### Work request
Taking the entries below from the top, restate each line exactly and end with the line containing "### **🏢 COMPOUND MANAGEMENT COMPANIES**".

********************

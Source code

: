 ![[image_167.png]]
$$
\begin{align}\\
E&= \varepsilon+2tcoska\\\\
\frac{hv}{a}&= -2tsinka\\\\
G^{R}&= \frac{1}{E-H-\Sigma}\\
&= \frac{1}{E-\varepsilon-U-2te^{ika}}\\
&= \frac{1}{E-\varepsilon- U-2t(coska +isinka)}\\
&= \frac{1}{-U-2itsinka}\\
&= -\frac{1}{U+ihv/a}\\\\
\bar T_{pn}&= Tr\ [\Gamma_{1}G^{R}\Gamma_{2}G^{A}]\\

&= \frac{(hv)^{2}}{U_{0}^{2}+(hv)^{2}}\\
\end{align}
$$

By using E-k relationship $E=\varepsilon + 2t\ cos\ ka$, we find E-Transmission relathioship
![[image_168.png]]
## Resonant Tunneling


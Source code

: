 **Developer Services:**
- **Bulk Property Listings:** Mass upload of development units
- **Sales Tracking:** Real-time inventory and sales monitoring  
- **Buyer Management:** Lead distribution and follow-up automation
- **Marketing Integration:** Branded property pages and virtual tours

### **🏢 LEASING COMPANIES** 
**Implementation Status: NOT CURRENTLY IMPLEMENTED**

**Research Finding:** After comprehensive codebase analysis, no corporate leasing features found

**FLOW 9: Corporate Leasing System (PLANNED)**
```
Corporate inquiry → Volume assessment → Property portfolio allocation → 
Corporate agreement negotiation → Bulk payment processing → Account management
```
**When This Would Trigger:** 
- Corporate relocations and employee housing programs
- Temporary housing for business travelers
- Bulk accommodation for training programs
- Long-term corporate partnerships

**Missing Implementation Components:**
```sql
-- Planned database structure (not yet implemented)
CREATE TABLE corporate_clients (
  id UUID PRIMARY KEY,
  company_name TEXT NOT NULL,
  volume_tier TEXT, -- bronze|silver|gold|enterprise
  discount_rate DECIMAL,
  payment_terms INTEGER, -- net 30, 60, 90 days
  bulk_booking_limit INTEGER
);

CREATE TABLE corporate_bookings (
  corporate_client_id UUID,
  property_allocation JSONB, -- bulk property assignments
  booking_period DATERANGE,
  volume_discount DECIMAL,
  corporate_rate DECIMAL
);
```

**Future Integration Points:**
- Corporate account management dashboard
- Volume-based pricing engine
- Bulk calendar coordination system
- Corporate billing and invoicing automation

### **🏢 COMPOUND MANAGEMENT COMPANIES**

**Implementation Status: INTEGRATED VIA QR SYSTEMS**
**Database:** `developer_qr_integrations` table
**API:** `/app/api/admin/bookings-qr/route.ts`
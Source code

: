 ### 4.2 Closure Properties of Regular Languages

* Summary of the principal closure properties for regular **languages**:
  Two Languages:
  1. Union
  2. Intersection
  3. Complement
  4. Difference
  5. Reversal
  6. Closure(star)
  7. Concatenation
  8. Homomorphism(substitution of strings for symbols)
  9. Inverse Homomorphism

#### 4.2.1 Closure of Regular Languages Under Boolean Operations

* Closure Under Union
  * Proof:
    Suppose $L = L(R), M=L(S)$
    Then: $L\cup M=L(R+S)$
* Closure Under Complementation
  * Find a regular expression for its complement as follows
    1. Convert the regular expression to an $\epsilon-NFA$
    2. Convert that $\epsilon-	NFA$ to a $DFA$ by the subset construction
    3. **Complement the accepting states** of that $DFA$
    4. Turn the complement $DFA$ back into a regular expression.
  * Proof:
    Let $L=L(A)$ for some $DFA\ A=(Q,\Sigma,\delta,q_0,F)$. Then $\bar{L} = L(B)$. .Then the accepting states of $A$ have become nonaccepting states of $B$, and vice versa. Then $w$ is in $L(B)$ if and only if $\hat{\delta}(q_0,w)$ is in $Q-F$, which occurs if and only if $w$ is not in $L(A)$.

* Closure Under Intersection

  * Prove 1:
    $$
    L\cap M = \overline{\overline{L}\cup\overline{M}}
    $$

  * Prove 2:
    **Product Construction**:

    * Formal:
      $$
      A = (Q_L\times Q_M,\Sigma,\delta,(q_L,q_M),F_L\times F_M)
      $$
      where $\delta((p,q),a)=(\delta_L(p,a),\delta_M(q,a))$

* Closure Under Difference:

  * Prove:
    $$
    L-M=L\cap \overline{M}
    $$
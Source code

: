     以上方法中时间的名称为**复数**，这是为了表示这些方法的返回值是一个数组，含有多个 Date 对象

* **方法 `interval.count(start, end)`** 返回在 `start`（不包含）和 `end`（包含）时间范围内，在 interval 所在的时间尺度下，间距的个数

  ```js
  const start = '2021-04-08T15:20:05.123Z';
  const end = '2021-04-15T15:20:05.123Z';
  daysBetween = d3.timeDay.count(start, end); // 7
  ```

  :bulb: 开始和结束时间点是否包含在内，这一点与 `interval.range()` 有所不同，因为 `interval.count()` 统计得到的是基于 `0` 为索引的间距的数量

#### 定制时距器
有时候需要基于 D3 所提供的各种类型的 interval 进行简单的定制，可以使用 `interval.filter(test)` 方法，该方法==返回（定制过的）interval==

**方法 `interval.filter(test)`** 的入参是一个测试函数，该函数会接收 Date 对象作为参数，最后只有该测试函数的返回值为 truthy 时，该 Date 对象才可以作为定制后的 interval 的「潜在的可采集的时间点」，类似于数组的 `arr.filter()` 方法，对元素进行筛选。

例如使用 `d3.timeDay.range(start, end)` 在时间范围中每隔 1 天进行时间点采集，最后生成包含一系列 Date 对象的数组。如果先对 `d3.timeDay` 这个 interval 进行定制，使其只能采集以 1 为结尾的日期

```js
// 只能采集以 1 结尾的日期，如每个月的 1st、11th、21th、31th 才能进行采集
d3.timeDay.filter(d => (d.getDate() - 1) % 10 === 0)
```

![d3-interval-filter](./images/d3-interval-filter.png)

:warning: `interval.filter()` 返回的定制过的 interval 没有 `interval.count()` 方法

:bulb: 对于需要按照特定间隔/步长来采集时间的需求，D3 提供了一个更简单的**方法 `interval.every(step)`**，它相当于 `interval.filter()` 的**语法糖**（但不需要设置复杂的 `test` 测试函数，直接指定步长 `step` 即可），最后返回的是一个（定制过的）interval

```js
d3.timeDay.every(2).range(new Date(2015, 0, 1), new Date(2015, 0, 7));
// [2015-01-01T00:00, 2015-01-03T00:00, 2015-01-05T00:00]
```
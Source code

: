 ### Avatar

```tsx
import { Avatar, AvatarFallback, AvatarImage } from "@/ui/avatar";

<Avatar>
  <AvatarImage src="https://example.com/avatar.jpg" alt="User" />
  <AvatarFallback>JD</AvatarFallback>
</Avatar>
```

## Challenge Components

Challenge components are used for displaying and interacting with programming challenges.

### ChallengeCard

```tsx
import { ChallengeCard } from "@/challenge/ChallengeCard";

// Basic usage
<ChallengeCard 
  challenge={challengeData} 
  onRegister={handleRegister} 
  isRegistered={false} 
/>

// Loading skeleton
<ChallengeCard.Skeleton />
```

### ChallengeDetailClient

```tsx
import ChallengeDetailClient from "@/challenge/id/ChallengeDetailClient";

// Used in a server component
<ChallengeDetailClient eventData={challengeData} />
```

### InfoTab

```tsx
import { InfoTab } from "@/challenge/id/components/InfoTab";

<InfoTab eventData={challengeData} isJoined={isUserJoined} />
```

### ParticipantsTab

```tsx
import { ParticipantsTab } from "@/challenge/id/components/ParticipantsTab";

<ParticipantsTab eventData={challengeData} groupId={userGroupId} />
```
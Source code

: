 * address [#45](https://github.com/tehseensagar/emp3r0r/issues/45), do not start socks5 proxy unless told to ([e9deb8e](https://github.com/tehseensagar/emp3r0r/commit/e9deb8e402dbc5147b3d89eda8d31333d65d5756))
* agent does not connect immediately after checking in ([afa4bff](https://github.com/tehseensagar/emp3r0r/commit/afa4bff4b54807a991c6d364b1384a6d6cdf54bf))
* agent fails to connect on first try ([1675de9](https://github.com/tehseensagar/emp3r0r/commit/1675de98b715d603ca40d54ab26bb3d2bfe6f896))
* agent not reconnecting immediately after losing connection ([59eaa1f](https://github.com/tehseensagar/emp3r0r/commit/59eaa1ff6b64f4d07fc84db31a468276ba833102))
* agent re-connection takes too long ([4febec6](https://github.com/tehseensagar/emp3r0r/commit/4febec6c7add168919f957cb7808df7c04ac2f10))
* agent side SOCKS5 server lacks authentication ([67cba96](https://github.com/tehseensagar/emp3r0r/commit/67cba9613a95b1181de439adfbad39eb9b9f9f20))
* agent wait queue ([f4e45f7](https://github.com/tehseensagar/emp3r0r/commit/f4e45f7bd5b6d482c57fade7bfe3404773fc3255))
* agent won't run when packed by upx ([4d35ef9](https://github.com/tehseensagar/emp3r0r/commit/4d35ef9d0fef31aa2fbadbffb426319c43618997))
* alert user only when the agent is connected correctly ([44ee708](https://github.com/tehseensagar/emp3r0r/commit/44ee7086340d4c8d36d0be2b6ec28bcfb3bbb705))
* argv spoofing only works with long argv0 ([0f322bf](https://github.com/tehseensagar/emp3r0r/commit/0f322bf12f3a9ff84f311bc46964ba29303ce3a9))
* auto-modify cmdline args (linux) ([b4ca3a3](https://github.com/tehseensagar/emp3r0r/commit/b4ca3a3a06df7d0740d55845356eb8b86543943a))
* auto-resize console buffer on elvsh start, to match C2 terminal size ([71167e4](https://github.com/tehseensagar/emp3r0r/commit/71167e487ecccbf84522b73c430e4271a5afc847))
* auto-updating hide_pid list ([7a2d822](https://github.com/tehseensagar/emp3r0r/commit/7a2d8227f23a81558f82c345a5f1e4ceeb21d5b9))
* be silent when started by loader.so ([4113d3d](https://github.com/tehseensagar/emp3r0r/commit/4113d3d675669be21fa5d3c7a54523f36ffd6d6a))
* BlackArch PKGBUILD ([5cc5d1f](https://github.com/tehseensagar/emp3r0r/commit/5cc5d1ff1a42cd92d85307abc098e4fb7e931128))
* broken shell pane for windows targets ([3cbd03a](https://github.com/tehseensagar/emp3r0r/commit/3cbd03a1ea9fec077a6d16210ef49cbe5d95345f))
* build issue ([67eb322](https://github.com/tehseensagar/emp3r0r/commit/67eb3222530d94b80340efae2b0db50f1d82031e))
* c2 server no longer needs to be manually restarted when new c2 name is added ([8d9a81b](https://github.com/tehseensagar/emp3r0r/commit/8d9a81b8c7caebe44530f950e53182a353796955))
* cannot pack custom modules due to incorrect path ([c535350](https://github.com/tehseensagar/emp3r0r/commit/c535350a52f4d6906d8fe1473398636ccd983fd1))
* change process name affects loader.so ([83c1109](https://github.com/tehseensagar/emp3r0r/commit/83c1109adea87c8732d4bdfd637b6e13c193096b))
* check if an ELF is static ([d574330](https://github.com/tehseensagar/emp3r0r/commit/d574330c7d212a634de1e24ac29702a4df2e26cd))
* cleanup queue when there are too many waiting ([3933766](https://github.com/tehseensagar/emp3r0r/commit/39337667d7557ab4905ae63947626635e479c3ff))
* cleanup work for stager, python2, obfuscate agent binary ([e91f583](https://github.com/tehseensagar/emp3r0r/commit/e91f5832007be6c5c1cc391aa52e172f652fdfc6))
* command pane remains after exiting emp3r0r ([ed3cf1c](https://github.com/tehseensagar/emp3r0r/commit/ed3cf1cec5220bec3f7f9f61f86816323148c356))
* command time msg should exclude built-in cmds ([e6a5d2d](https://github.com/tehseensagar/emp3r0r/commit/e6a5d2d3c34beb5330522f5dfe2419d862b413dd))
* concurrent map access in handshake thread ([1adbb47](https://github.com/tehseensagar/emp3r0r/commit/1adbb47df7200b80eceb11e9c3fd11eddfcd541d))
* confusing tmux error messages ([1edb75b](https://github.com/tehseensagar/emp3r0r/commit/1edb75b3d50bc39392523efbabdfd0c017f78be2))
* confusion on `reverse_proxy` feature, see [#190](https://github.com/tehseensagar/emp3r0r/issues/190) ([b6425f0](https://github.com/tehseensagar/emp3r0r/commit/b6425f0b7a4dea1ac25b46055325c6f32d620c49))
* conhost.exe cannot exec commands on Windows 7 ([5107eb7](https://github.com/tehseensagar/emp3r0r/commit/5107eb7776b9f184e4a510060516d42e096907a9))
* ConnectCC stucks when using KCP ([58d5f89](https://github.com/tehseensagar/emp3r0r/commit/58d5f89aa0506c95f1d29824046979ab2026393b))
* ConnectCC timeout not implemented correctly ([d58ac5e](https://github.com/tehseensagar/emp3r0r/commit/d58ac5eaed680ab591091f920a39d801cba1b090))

********************

### Your response
Source code

: ![[image_167.png]]
$$
\begin{align}\\
E&= \varepsilon+2tcoska\\\\
\frac{hv}{a}&= -2tsinka\\\\
G^{R}&= \frac{1}{E-H-\Sigma}\\
&= \frac{1}{E-\varepsilon-U-2te^{ika}}\\
&= \frac{1}{E-\varepsilon- U-2t(coska +isinka)}\\
&= \frac{1}{-U-2itsinka}\\
&= -\frac{1}{U+ihv/a}\\\\
\bar T_{pn}&= Tr\ [\Gamma_{1}G^{R}\Gamma_{2}G^{A}]\\

&= \frac{(hv)^{2}}{U_{0}^{2}+(hv)^{2}}\\
\end{align}
$$

By using E-k relationship $E=\varepsilon + 2t\ cos\ ka$, we find E-Transmission relathioship
![[image_168.png]]
## Resonant Tunneling


Source code

: **Developer Services:**
- **Bulk Property Listings:** Mass upload of development units
- **Sales Tracking:** Real-time inventory and sales monitoring  
- **Buyer Management:** Lead distribution and follow-up automation
- **Marketing Integration:** Branded property pages and virtual tours

### **🏢 LEASING COMPANIES** 
**Implementation Status: NOT CURRENTLY IMPLEMENTED**

**Research Finding:** After comprehensive codebase analysis, no corporate leasing features found

**FLOW 9: Corporate Leasing System (PLANNED)**
```
Corporate inquiry → Volume assessment → Property portfolio allocation → 
Corporate agreement negotiation → Bulk payment processing → Account management
```
**When This Would Trigger:** 
- Corporate relocations and employee housing programs
- Temporary housing for business travelers
- Bulk accommodation for training programs
- Long-term corporate partnerships

**Missing Implementation Components:**
```sql
-- Planned database structure (not yet implemented)
CREATE TABLE corporate_clients (
  id UUID PRIMARY KEY,
  company_name TEXT NOT NULL,
  volume_tier TEXT, -- bronze|silver|gold|enterprise
  discount_rate DECIMAL,
  payment_terms INTEGER, -- net 30, 60, 90 days
  bulk_booking_limit INTEGER
);

CREATE TABLE corporate_bookings (
  corporate_client_id UUID,
  property_allocation JSONB, -- bulk property assignments
  booking_period DATERANGE,
  volume_discount DECIMAL,
  corporate_rate DECIMAL
);
```

**Future Integration Points:**
- Corporate account management dashboard
- Volume-based pricing engine
- Bulk calendar coordination system
- Corporate billing and invoicing automation

### **🏢 COMPOUND MANAGEMENT COMPANIES**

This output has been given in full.